BRIEF:
Every entry must be repeated exactly in the answer.

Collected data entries
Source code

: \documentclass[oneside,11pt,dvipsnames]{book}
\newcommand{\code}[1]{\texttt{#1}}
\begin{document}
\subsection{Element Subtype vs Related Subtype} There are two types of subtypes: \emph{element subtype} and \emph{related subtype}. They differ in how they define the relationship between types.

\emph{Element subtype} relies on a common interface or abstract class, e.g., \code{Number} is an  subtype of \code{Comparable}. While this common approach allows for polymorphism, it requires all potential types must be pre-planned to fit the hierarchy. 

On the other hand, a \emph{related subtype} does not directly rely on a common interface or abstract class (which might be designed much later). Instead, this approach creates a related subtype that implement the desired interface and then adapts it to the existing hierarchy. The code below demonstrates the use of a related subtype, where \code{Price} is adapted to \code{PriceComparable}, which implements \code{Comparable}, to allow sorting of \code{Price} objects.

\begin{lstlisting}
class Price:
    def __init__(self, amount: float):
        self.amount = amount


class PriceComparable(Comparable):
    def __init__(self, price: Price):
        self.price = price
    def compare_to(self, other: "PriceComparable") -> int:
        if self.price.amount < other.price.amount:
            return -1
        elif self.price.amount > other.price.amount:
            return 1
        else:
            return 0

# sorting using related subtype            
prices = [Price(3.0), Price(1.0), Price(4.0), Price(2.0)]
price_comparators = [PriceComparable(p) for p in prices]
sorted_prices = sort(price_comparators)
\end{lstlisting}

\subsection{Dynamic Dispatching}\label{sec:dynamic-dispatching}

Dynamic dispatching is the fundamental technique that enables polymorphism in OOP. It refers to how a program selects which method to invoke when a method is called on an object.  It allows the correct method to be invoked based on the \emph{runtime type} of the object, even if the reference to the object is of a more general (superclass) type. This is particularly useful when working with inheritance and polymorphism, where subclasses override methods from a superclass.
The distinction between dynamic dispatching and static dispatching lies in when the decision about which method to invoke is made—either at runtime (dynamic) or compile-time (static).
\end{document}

WRITTEN RESPONSE:
Source code

: \documentclass[oneside,11pt,dvipsnames]{book}
\newcommand{\code}[1]{\texttt{#1}}
\begin{document}
\subsection{Element Subtype vs Related Subtype} There are two types of subtypes: \emph{element subtype} and \emph{related subtype}. They differ in how they define the relationship between types.

\emph{Element subtype} relies on a common interface or abstract class, e.g., \code{Number} is an  subtype of \code{Comparable}. While this common approach allows for polymorphism, it requires all potential types must be pre-planned to fit the hierarchy. 

On the other hand, a \emph{related subtype} does not directly rely on a common interface or abstract class (which might be designed much later). Instead, this approach creates a related subtype that implement the desired interface and then adapts it to the existing hierarchy. The code below demonstrates the use of a related subtype, where \code{Price} is adapted to \code{PriceComparable}, which implements \code{Comparable}, to allow sorting of \code{Price} objects.

\begin{lstlisting}
class Price:
    def __init__(self, amount: float):
        self.amount = amount


class PriceComparable(Comparable):
    def __init__(self, price: Price):
        self.price = price
    def compare_to(self, other: "PriceComparable") -> int:
        if self.price.amount < other.price.amount:
            return -1
        elif self.price.amount > other.price.amount:
            return 1
        else:
            return 0

# sorting using related subtype            
prices = [Price(3.0), Price(1.0), Price(4.0), Price(2.0)]
price_comparators = [PriceComparable(p) for p in prices]
sorted_prices = sort(price_comparators)
\end{lstlisting}

\subsection{Dynamic Dispatching}\label{sec:dynamic-dispatching}

Dynamic dispatching is the fundamental technique that enables polymorphism in OOP. It refers to how a program selects which method to invoke when a method is called on an object.  It allows the correct method to be invoked based on the \emph{runtime type} of the object, even if the reference to the object is of a more general (superclass) type. This is particularly useful when working with inheritance and polymorphism, where subclasses override methods from a superclass.
The distinction between dynamic dispatching and static dispatching lies in when the decision about which method to invoke is made—either at runtime (dynamic) or compile-time (static).
\end{document}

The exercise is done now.